--- Information provided ---

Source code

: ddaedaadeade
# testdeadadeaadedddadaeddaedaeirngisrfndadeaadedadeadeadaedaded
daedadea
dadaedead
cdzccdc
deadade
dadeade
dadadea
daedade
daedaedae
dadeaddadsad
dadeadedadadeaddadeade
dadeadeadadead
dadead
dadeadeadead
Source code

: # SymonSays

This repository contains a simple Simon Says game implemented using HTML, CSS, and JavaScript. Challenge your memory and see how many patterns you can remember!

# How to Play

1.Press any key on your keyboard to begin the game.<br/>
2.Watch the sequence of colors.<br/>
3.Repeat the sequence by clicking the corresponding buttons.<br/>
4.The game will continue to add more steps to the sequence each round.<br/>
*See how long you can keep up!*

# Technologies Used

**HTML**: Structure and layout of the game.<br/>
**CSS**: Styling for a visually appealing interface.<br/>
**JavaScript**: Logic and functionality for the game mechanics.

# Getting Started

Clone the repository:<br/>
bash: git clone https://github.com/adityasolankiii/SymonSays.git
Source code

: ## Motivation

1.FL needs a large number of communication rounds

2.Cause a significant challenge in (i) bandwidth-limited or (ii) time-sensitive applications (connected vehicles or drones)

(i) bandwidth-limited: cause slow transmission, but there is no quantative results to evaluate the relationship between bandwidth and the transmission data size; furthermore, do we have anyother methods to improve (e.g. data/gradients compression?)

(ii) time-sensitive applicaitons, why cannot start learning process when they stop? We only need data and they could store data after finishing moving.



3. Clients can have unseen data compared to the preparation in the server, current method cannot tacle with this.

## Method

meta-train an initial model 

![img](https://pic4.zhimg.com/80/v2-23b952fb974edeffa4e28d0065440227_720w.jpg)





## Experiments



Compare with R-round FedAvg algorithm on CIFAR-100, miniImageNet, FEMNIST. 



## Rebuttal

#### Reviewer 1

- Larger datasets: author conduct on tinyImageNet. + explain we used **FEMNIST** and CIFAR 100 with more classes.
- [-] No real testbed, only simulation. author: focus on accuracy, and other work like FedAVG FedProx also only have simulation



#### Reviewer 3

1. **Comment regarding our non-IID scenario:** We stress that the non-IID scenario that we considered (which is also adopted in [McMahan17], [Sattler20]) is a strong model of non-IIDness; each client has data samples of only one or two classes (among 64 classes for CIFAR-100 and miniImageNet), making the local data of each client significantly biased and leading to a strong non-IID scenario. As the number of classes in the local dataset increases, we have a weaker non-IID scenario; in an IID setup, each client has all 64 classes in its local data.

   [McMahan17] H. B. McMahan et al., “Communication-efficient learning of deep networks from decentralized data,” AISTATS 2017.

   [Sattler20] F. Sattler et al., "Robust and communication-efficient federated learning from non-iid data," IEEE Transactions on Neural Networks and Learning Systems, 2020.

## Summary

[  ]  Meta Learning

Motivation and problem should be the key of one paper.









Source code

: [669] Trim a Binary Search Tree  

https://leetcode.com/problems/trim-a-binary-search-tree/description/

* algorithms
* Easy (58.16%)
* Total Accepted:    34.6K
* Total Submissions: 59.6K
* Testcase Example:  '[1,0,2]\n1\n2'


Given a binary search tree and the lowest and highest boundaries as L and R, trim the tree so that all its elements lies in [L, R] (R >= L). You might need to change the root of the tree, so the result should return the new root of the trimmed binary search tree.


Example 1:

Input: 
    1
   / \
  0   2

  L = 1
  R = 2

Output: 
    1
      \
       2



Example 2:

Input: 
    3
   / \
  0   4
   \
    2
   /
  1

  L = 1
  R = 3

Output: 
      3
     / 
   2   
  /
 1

---

- [Task directions]: Where does the string "each" appear in the records? Copy every line that holds it.

- [Answer space]:
4.The game will continue to add more steps to the sequence each round.<br/>
1. **Comment regarding our non-IID scenario:** We stress that the non-IID scenario that we considered (which is also adopted in [McMahan17], [Sattler20]) is a strong model of non-IIDness; each client has data samples of only one or two classes (among 64 classes for CIFAR-100 and miniImageNet), making the local data of each client significantly biased and leading to a strong non-IID scenario. As the number of classes in the local dataset increases, we have a weaker non-IID scenario; in an IID setup, each client has all 64 classes in its local data.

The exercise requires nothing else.